Ce soir Bill Frisell sera à l’affiche de la soirée d’ouverture de D’jazz Nevers. Hier, il faisait l’ouverture de Jazzdor sur la scène de la Cité de la musique de Strasbourg où l’on pouvait finir la soirée au Blue Note avec le trio hélvète Uassyn.
18h30 : Bill Frisell rejoint la scène du club attenant à la Cité de la musique, le Blue Note, à l’occasion de l’émission Open Jazz d’Alex Dutilh, en direct du festival Jazzdor. Les deux hommes se connaissent, Bill Frisell laisse un peu tomber sa réserve naturelle et la conversation va bon train, le train tranquille qui est celui du natif de Baltimore, lorsque le natif de Dax annonce une nouvelle édition complétée du live de Wes Montgomery “Full House” qu’il illustre en diffusant S.O.S.
Tour de chauffe à fond de train, puis Johnny Griffin, Wes et Wynton Kelly enchaînent les chorus sous les hourras d’un tutti orchestral récurrent. Les esprits s’échauffent, le ténor trépigne, les cordes fument, la table d’harmonie trépide… et lorsque le thème revient pour un tour d’honneur, le public du Blue Note qui n’a plus un poil de sec exulte si bien que l’on ne sait pas si ce sont les applaudissements du Tsubo Club Berkeley que l’on entend tels qu’ils furent captés le 25 juin 1952 à l’issue de ce morceau de bravoure ou ceux du public du Blue Note de Strasbourg auxquels se joint Bill Frisell qui raconte bientôt comment l’écoute de Wes Montgomery a constitué un tournant dans son parcours de guitariste.

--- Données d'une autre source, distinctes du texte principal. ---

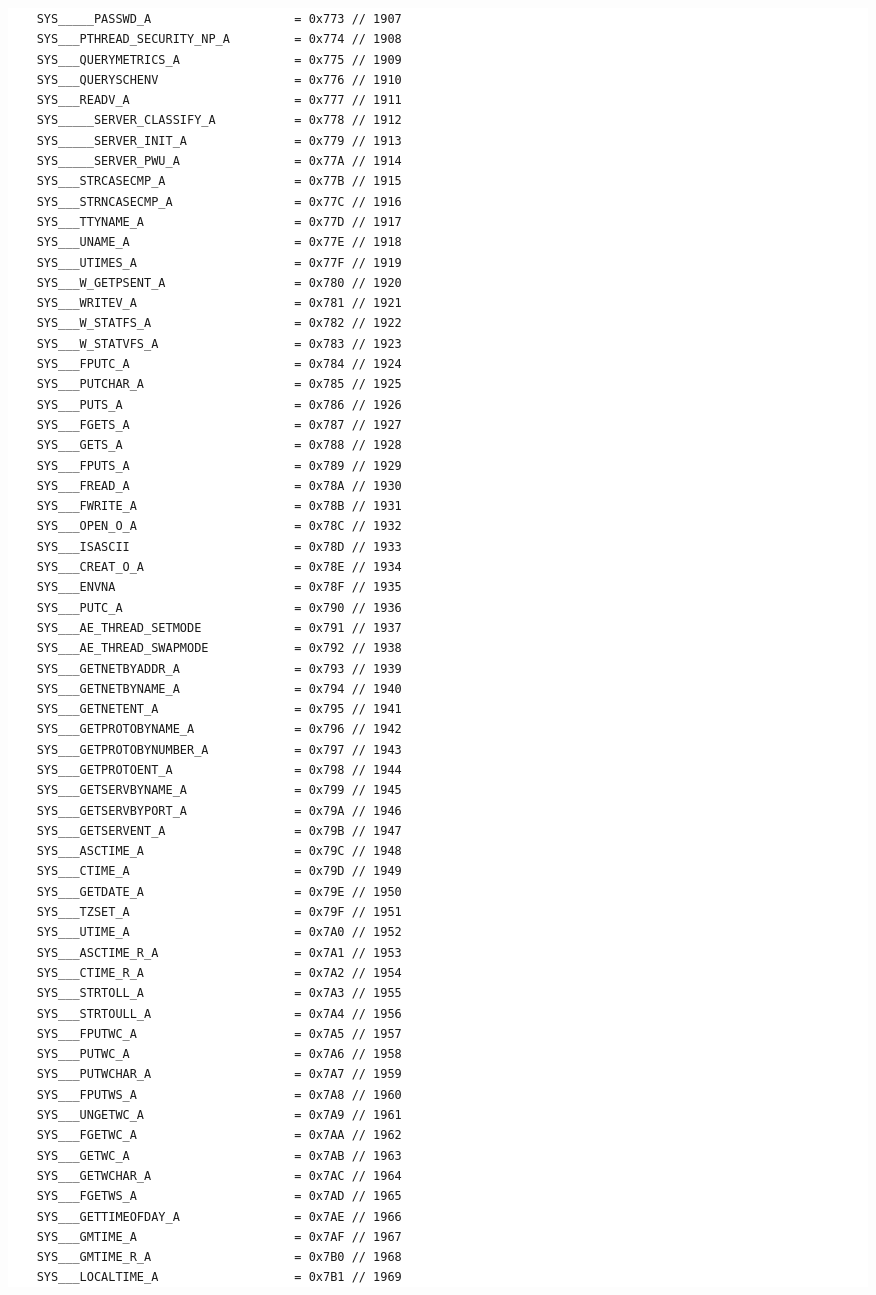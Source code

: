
 ```
	SYS_____PASSWD_A                    = 0x773 // 1907
	SYS___PTHREAD_SECURITY_NP_A         = 0x774 // 1908
	SYS___QUERYMETRICS_A                = 0x775 // 1909
	SYS___QUERYSCHENV                   = 0x776 // 1910
	SYS___READV_A                       = 0x777 // 1911
	SYS_____SERVER_CLASSIFY_A           = 0x778 // 1912
	SYS_____SERVER_INIT_A               = 0x779 // 1913
	SYS_____SERVER_PWU_A                = 0x77A // 1914
	SYS___STRCASECMP_A                  = 0x77B // 1915
	SYS___STRNCASECMP_A                 = 0x77C // 1916
	SYS___TTYNAME_A                     = 0x77D // 1917
	SYS___UNAME_A                       = 0x77E // 1918
	SYS___UTIMES_A                      = 0x77F // 1919
	SYS___W_GETPSENT_A                  = 0x780 // 1920
	SYS___WRITEV_A                      = 0x781 // 1921
	SYS___W_STATFS_A                    = 0x782 // 1922
	SYS___W_STATVFS_A                   = 0x783 // 1923
	SYS___FPUTC_A                       = 0x784 // 1924
	SYS___PUTCHAR_A                     = 0x785 // 1925
	SYS___PUTS_A                        = 0x786 // 1926
	SYS___FGETS_A                       = 0x787 // 1927
	SYS___GETS_A                        = 0x788 // 1928
	SYS___FPUTS_A                       = 0x789 // 1929
	SYS___FREAD_A                       = 0x78A // 1930
	SYS___FWRITE_A                      = 0x78B // 1931
	SYS___OPEN_O_A                      = 0x78C // 1932
	SYS___ISASCII                       = 0x78D // 1933
	SYS___CREAT_O_A                     = 0x78E // 1934
	SYS___ENVNA                         = 0x78F // 1935
	SYS___PUTC_A                        = 0x790 // 1936
	SYS___AE_THREAD_SETMODE             = 0x791 // 1937
	SYS___AE_THREAD_SWAPMODE            = 0x792 // 1938
	SYS___GETNETBYADDR_A                = 0x793 // 1939
	SYS___GETNETBYNAME_A                = 0x794 // 1940
	SYS___GETNETENT_A                   = 0x795 // 1941
	SYS___GETPROTOBYNAME_A              = 0x796 // 1942
	SYS___GETPROTOBYNUMBER_A            = 0x797 // 1943
	SYS___GETPROTOENT_A                 = 0x798 // 1944
	SYS___GETSERVBYNAME_A               = 0x799 // 1945
	SYS___GETSERVBYPORT_A               = 0x79A // 1946
	SYS___GETSERVENT_A                  = 0x79B // 1947
	SYS___ASCTIME_A                     = 0x79C // 1948
	SYS___CTIME_A                       = 0x79D // 1949
	SYS___GETDATE_A                     = 0x79E // 1950
	SYS___TZSET_A                       = 0x79F // 1951
	SYS___UTIME_A                       = 0x7A0 // 1952
	SYS___ASCTIME_R_A                   = 0x7A1 // 1953
	SYS___CTIME_R_A                     = 0x7A2 // 1954
	SYS___STRTOLL_A                     = 0x7A3 // 1955
	SYS___STRTOULL_A                    = 0x7A4 // 1956
	SYS___FPUTWC_A                      = 0x7A5 // 1957
	SYS___PUTWC_A                       = 0x7A6 // 1958
	SYS___PUTWCHAR_A                    = 0x7A7 // 1959
	SYS___FPUTWS_A                      = 0x7A8 // 1960
	SYS___UNGETWC_A                     = 0x7A9 // 1961
	SYS___FGETWC_A                      = 0x7AA // 1962
	SYS___GETWC_A                       = 0x7AB // 1963
	SYS___GETWCHAR_A                    = 0x7AC // 1964
	SYS___FGETWS_A                      = 0x7AD // 1965
	SYS___GETTIMEOFDAY_A                = 0x7AE // 1966
	SYS___GMTIME_A                      = 0x7AF // 1967
	SYS___GMTIME_R_A                    = 0x7B0 // 1968
	SYS___LOCALTIME_A                   = 0x7B1 // 1969
```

Et pourtant quel contraste entre Wes et ce Bill qui rejoint une heure demie plus tard sa Telecaster sur la scène de la Cité de la musique, suivi de ses complices Thomas Morgan (contrebasse) et Rudy Royston (batterie). Un look de chirurgien-dentiste proche de la retraite qui aurait décidé de remplacer sa blouse blanche par une chemise à carreaux de couleurs vives : « Tenez, installez vous bien, ne craignez rien, je vais vous faire une petite piqure là, vous ne sentirez rien du tout, et vous sortirez tout à l’heure avec des dents neuves. » Je me demande si ce n’est pas moi qui ait écrit récemment qu’il jouait comme on rêve. Facilité. D’autres l’ont peut-être déjà écrit. Mais comment parler de Bill Frisell. Après Django Reinhardt et Charlie Christian, les générations Tal Farlow/Jimmy Raney, Jim Hall/Wes Montgomery, Larry Coryell/John McLaughlin, Sonny Sharrock/Derek Bailey, John Abercrombie/Pat Metheny/John Scofield et le phénomène Jimi Hendrix, depuis quarante ans la guitare a-t-elle connu une seule révolution… à part Bill Frisell.

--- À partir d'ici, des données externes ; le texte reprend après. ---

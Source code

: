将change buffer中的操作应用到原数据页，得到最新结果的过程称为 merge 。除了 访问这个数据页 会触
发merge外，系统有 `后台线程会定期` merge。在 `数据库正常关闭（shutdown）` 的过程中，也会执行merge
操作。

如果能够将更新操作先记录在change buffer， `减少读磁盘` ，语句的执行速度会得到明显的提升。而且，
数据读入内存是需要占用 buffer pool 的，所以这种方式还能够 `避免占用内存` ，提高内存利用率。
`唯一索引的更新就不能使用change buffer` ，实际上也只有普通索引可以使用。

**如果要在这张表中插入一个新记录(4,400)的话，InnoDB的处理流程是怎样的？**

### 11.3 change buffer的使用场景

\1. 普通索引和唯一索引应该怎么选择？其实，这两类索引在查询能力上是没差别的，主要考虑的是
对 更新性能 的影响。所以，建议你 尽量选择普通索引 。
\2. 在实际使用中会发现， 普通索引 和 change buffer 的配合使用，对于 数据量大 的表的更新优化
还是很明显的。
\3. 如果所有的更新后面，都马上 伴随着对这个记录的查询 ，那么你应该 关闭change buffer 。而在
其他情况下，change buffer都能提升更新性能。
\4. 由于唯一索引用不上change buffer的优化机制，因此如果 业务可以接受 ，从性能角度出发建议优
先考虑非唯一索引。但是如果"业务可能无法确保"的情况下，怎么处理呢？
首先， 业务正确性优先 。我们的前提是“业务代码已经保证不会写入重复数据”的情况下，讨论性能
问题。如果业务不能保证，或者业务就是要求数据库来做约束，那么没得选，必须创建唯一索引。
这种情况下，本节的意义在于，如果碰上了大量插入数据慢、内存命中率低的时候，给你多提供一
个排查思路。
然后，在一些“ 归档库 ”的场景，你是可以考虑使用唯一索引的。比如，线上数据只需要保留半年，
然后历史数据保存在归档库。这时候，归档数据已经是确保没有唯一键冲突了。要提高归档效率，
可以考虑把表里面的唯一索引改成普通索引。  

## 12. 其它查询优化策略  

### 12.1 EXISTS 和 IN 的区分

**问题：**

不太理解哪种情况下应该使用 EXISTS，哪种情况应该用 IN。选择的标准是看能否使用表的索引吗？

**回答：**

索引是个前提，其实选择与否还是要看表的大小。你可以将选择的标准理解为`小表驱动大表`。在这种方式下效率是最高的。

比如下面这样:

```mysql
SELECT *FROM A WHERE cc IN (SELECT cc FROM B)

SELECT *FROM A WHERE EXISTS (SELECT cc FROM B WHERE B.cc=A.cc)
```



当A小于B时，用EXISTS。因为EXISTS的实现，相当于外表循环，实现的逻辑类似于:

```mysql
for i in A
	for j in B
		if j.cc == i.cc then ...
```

Mais qu’a-t-il révolutionné ? Je regrette de ne pas avoir pris avec moi les livre Guitare Conversation de Noël Akchoté avec Philippe Robert (Ed. Lenka Lente), j’en aurais bien détourné quelques citations à mon profit. Mais ça joue déjà, la même suite d’accords en boucle, avec d’infimes variations, on pense au Paris Texas de Wim Wenders et au Dead Man de Jim Jarmusch dont Bill Frisell aurait pu remplacer les guitares pourtant géniales de Ry Cooder pour le premier ou Neil Young pour le second. Évitant pareil sacrilège, on se laisse entrainer dans un univers à la Edward Hopper, ces instantanés statiques. On imagine la rue centrale d’une petite bourgade américaine, où il ne se passe apparemment rien, un chien-chien qui court dans le gazon, quelques propos de peu échangés Mrs. entre Watson et Mr. McCullogh de part et d’autre d’une haie, qui laissent cependant deviner de lourds arrière-plans et sous-entendus.
Cette première mélodie minimale qui tourne près d’une demie heure durant avec d’infimes variations, peut aussi nous entrainer sur le mode non figuratif vers des monochromes de Rothko qui se succéderaient en se fondant doucement l’un dans l’autre troublé par de petits éclairs furtifs de couleurs plus acides.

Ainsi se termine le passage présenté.